ABOUT THIS EXERCISE: Reproduce exactly the lines from the top of the records below through the line holding "2067 UTF-8 bytes;".

Recorded data
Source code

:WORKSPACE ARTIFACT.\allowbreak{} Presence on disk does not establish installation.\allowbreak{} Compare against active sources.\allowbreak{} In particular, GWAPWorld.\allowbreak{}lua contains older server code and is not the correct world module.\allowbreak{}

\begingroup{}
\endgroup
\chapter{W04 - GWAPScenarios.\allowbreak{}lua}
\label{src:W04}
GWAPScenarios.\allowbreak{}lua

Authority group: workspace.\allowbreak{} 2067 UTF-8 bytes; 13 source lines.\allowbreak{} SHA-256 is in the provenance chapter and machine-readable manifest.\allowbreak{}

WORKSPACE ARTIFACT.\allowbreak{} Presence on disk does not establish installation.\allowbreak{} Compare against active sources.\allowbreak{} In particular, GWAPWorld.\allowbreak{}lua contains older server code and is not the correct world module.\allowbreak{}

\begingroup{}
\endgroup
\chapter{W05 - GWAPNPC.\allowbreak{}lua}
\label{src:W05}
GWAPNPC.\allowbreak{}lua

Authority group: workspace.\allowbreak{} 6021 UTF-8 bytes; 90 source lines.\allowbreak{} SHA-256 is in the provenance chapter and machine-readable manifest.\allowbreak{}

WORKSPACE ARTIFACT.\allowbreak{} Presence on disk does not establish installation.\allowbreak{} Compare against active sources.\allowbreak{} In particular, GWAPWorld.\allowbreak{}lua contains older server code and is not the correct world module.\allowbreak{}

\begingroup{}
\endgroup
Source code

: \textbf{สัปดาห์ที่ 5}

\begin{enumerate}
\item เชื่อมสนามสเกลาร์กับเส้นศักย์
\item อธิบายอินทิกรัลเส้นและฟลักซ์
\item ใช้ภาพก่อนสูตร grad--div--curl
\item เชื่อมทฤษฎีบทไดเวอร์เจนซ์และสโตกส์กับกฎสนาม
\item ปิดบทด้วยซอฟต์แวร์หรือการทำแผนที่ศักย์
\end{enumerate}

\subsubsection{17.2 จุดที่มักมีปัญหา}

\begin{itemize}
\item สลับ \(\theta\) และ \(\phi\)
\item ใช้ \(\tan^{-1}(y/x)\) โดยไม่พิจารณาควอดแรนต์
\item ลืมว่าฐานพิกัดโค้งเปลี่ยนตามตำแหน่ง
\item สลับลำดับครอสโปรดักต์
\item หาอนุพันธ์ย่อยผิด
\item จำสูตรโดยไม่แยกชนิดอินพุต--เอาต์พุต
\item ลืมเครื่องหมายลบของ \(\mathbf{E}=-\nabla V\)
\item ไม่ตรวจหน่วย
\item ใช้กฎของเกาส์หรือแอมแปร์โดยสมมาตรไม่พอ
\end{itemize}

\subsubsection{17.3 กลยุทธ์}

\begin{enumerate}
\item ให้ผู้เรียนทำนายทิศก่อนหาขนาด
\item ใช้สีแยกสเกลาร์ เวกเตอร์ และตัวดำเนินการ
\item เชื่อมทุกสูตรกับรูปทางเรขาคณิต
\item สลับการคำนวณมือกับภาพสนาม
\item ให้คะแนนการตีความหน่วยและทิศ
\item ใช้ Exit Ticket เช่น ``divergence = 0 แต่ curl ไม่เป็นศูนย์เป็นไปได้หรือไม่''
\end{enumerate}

WRITTEN ANSWER:
Source code

:WORKSPACE ARTIFACT.\allowbreak{} Presence on disk does not establish installation.\allowbreak{} Compare against active sources.\allowbreak{} In particular, GWAPWorld.\allowbreak{}lua contains older server code and is not the correct world module.\allowbreak{}

\begingroup{}
\endgroup
\chapter{W04 - GWAPScenarios.\allowbreak{}lua}
\label{src:W04}
GWAPScenarios.\allowbreak{}lua

Authority group: workspace.\allowbreak{} 2067 UTF-8 bytes; 13 source lines.\allowbreak{} SHA-256 is in the provenance chapter and machine-readable manifest.\allowbreak{}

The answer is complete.